INPUT FOR THIS TASK
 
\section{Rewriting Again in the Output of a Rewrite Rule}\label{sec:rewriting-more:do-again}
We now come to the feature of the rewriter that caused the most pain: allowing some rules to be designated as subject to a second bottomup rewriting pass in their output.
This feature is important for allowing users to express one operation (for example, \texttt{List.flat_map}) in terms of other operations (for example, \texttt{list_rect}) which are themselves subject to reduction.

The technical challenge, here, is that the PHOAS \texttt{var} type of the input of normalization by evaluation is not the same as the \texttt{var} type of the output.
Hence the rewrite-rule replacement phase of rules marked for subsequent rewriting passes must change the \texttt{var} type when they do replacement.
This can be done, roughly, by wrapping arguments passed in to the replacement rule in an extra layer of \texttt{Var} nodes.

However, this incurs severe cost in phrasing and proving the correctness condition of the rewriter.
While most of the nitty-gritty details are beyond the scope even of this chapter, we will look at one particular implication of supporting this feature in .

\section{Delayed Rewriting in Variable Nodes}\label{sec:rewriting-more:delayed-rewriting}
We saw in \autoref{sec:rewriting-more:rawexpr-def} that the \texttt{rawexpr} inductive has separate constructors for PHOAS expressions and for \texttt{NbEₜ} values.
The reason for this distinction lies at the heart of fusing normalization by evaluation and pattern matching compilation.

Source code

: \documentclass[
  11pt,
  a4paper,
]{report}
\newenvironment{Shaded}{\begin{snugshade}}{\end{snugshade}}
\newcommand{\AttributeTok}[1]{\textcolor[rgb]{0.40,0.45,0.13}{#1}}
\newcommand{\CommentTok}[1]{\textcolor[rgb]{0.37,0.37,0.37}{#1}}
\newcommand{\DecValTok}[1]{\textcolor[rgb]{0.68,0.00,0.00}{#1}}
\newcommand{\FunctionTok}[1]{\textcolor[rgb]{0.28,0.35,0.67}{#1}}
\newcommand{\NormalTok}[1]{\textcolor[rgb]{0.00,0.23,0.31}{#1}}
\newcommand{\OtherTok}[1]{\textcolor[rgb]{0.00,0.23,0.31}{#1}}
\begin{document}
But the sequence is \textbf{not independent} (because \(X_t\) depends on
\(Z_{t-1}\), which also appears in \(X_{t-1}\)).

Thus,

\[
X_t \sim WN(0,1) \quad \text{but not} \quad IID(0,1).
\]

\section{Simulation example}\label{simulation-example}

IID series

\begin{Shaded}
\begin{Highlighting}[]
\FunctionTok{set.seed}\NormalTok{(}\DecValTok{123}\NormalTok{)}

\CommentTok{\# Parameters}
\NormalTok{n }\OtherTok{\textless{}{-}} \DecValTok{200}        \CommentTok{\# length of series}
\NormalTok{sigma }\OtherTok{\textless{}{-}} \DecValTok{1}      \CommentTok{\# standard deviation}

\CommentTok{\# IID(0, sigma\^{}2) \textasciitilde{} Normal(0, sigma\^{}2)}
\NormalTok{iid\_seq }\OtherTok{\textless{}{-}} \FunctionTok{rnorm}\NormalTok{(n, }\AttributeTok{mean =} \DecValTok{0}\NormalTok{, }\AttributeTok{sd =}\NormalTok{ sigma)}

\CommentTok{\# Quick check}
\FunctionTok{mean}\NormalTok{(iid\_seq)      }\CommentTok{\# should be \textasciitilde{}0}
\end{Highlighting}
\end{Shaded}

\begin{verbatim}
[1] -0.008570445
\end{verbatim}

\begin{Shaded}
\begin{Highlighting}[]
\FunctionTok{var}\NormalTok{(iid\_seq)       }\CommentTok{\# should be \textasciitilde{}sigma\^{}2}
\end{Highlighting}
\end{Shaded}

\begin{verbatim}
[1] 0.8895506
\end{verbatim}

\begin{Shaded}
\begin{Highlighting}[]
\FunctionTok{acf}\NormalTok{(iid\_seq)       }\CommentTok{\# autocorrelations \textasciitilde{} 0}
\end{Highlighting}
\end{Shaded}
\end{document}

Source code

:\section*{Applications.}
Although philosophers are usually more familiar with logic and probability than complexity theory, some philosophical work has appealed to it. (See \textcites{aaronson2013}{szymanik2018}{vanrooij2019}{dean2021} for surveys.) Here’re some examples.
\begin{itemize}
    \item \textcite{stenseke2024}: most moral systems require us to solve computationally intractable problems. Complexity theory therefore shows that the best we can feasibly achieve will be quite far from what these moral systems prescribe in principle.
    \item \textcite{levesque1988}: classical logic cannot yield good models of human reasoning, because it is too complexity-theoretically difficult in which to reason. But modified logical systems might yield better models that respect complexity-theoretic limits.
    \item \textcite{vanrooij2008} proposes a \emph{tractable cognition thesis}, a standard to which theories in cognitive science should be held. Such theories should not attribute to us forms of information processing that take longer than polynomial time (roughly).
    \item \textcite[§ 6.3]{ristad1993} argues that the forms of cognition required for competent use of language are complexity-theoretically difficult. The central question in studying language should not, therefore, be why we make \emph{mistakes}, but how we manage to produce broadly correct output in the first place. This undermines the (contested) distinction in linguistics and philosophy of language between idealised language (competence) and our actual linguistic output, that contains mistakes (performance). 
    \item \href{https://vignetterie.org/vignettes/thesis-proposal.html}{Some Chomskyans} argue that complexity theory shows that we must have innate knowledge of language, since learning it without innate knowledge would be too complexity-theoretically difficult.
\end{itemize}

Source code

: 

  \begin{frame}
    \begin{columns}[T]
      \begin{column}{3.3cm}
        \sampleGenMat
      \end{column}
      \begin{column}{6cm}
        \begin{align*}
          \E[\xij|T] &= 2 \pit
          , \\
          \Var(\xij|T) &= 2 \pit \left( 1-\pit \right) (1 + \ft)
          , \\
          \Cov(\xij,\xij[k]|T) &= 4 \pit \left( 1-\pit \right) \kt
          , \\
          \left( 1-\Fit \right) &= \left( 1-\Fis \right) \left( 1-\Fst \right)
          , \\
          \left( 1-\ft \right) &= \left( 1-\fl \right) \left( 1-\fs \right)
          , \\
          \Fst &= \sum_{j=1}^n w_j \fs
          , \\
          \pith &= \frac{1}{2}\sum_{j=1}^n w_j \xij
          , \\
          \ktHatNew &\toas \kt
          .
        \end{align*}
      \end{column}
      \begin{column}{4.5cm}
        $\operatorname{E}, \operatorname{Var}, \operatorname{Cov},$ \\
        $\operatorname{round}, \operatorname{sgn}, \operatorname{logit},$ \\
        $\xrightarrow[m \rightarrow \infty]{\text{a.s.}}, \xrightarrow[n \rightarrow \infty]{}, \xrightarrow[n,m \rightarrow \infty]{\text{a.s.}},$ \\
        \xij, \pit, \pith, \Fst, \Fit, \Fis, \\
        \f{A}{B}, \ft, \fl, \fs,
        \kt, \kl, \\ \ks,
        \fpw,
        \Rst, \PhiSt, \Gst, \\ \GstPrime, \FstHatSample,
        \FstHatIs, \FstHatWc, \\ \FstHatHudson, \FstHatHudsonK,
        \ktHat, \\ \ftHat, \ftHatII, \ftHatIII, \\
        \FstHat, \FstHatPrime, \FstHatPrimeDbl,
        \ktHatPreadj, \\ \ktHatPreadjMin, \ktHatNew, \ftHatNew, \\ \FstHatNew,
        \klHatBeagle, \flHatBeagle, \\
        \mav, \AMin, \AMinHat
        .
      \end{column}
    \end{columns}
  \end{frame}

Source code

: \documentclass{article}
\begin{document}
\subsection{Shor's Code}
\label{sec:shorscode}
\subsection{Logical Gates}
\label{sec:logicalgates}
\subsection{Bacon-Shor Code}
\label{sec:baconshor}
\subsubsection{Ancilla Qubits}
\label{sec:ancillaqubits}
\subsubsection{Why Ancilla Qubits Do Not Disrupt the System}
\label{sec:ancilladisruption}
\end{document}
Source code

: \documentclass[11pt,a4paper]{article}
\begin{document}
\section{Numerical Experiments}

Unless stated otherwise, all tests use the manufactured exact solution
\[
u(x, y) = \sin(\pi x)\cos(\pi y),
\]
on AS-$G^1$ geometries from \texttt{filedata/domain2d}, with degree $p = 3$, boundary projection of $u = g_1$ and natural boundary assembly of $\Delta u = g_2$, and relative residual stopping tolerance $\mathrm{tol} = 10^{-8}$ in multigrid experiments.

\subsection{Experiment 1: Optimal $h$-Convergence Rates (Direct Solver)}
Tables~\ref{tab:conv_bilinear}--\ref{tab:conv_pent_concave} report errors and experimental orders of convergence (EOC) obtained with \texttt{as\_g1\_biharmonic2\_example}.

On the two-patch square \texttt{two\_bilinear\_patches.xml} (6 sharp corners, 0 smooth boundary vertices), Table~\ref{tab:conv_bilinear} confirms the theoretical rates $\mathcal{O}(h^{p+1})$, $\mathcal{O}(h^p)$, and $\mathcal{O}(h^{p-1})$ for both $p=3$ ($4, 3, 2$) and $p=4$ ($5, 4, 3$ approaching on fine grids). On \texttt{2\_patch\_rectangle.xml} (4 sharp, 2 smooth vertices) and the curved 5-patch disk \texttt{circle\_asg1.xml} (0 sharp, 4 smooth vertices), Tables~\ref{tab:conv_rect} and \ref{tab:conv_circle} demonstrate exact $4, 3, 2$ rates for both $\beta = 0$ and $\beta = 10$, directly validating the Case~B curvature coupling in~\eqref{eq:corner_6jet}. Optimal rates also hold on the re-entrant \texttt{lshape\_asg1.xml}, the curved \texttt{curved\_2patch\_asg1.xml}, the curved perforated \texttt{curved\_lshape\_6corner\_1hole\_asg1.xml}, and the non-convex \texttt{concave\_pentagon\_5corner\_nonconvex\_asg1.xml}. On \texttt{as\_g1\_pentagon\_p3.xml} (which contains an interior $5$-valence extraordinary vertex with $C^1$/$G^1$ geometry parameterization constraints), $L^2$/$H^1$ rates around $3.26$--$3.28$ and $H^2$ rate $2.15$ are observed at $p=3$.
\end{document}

WHAT YOU SHOULD DO
Lines holding "AttributeTok" are the ones to copy; find all of them in the listing.

WRITTEN SOLUTION
\newcommand{\AttributeTok}[1]{\textcolor[rgb]{0.40,0.45,0.13}{#1}}
\NormalTok{iid\_seq }\OtherTok{\textless{}{-}} \FunctionTok{rnorm}\NormalTok{(n, }\AttributeTok{mean =} \DecValTok{0}\NormalTok{, }\AttributeTok{sd =}\NormalTok{ sigma)}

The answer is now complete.